Iman et Payar vivent avec leur père à Téhéran. Les modes de vie des deux jeunes hommes s’opposent en tous points. Quand Payar cherche à s’inscrire dans le modèle social prédominant, Iman s’enlise dans un trafic de drogue lui permettant de soutenir sa famille financièrement. Des points de vu de la moto, véhicule que notre protagoniste partage avec son frère, nous donnent déjà des indices de l’importance dramatique de l’objet. Mais la nuit, sur leur monture, dans les rues de la ville, les frères se confondent pourtant.

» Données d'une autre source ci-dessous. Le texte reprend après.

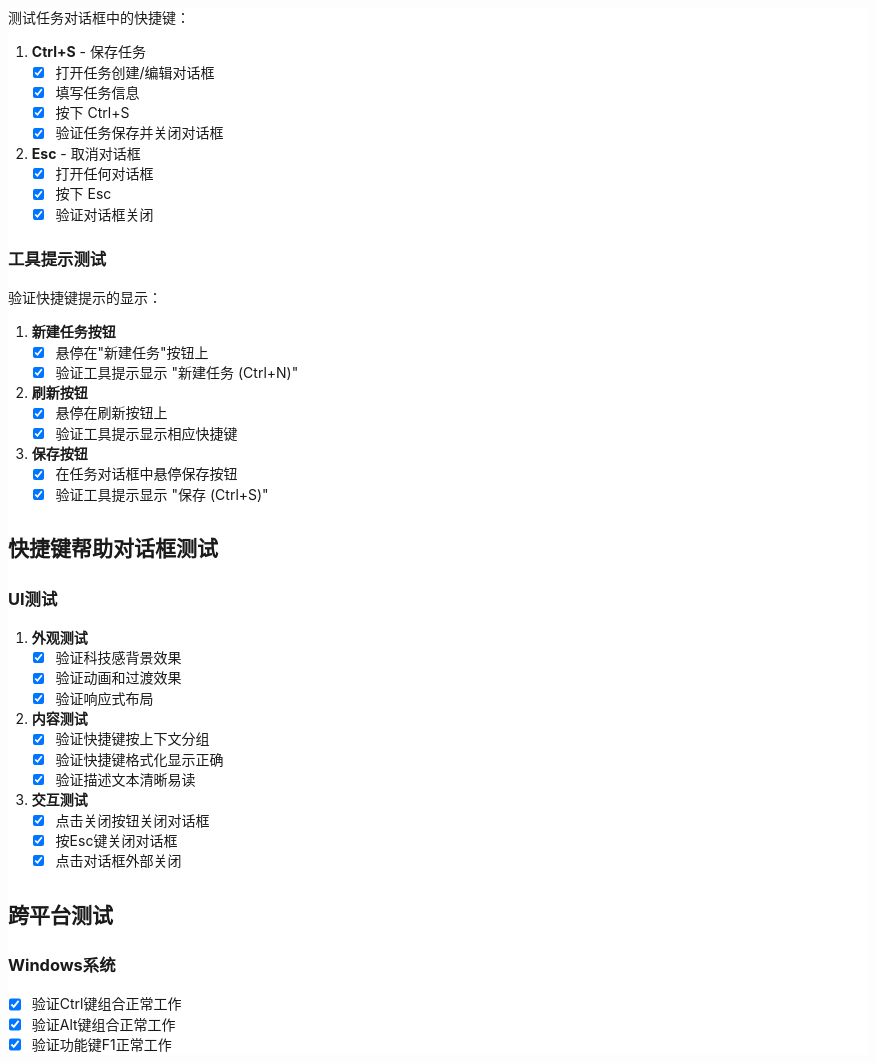 测试任务对话框中的快捷键：

1. **Ctrl+S** - 保存任务
   - [x] 打开任务创建/编辑对话框
   - [x] 填写任务信息
   - [x] 按下 Ctrl+S
   - [x] 验证任务保存并关闭对话框

2. **Esc** - 取消对话框
   - [x] 打开任何对话框
   - [x] 按下 Esc
   - [x] 验证对话框关闭

### 工具提示测试

验证快捷键提示的显示：

1. **新建任务按钮**
   - [x] 悬停在"新建任务"按钮上
   - [x] 验证工具提示显示 "新建任务 (Ctrl+N)"

2. **刷新按钮**
   - [x] 悬停在刷新按钮上
   - [x] 验证工具提示显示相应快捷键

3. **保存按钮**
   - [x] 在任务对话框中悬停保存按钮
   - [x] 验证工具提示显示 "保存 (Ctrl+S)"

## 快捷键帮助对话框测试

### UI测试

1. **外观测试**
   - [x] 验证科技感背景效果
   - [x] 验证动画和过渡效果
   - [x] 验证响应式布局

2. **内容测试**
   - [x] 验证快捷键按上下文分组
   - [x] 验证快捷键格式化显示正确
   - [x] 验证描述文本清晰易读

3. **交互测试**
   - [x] 点击关闭按钮关闭对话框
   - [x] 按Esc键关闭对话框
   - [x] 点击对话框外部关闭

## 跨平台测试

### Windows系统
- [x] 验证Ctrl键组合正常工作
- [x] 验证Alt键组合正常工作
- [x] 验证功能键F1正常工作
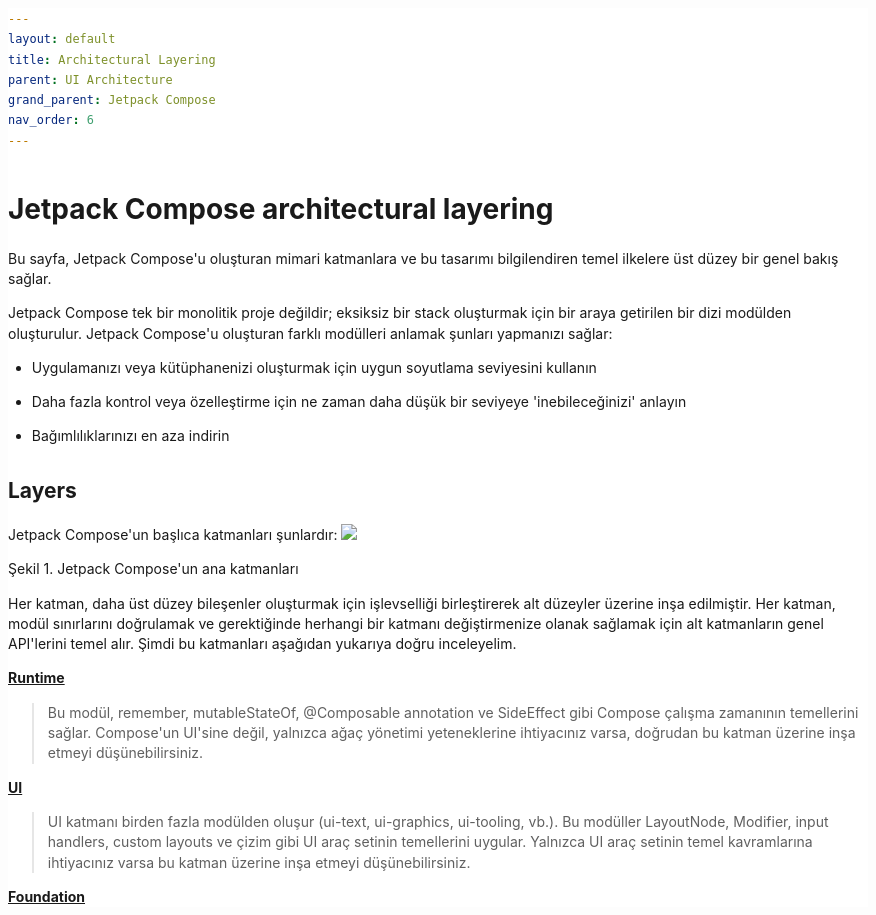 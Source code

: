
 ```yaml
---
layout: default
title: Architectural Layering
parent: UI Architecture
grand_parent: Jetpack Compose
nav_order: 6
---
```

# Jetpack Compose architectural layering

Bu sayfa, Jetpack Compose'u oluşturan mimari katmanlara ve bu tasarımı bilgilendiren temel ilkelere üst düzey bir genel bakış sağlar.

Jetpack Compose tek bir monolitik proje değildir; eksiksiz bir stack oluşturmak için bir araya getirilen bir dizi modülden oluşturulur. Jetpack Compose'u oluşturan farklı modülleri anlamak şunları yapmanızı sağlar:

- Uygulamanızı veya kütüphanenizi oluşturmak için uygun soyutlama seviyesini kullanın


- Daha fazla kontrol veya özelleştirme için ne zaman daha düşük bir seviyeye 'inebileceğinizi' anlayın


- Bağımlılıklarınızı en aza indirin

## Layers
Jetpack Compose'un başlıca katmanları şunlardır:
![](https://developer.android.com/static/images/jetpack/compose/layering-major-layers.svg)

Şekil 1. Jetpack Compose'un ana katmanları

Her katman, daha üst düzey bileşenler oluşturmak için işlevselliği birleştirerek alt düzeyler üzerine inşa edilmiştir. Her katman, modül sınırlarını doğrulamak ve gerektiğinde herhangi bir katmanı değiştirmenize olanak sağlamak için alt katmanların genel API'lerini temel alır. Şimdi bu katmanları aşağıdan yukarıya doğru inceleyelim.

**[Runtime](https://developer.android.com/reference/kotlin/androidx/compose/runtime/package-summary)**

>Bu modül, remember, mutableStateOf, @Composable annotation ve SideEffect gibi Compose çalışma zamanının temellerini sağlar. Compose'un UI'sine değil, yalnızca ağaç yönetimi yeteneklerine ihtiyacınız varsa, doğrudan bu katman üzerine inşa etmeyi düşünebilirsiniz.

**[UI](https://developer.android.com/reference/kotlin/androidx/compose/ui/package-summary)**

>UI katmanı birden fazla modülden oluşur (ui-text, ui-graphics, ui-tooling, vb.). Bu modüller LayoutNode, Modifier, input handlers, custom layouts ve çizim gibi UI araç setinin temellerini uygular. Yalnızca UI araç setinin temel kavramlarına ihtiyacınız varsa bu katman üzerine inşa etmeyi düşünebilirsiniz.

**[Foundation](https://developer.android.com/reference/kotlin/androidx/compose/foundation/package-summary)**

Iman gravit à présent les propriétés des autres pour y régler ses comptes. Il perd petit à petit la maîtrise de son véhicule instable par essence, synonyme déjà de la chute de notre personnage. La drogue ronge le jeune adulte, il perd l’équilibre. Aleebrahim Dehkordi s’inscrit dans la lignée de ses contemporains et nous offre à son tour un portrait de la société et de la jeunesse iranienne. Vainqueur du Grand Prix au Festival Premiers Plans d’Angers en ce début d’année 2023, ce premier long-métrage, d’un réalisateur que nous imaginons biberonné aux œuvres de Gaspar Noé, est absolument bouleversant.
Chevalier noir / De Emad Aleebrahim Dehkordi / Avec Iman Sayad Borhani, Payar Allahyari, Masoumeh Beygi / France, Iran, Allemagne, Italie / 1h42/ Sortie le 22 février 2023.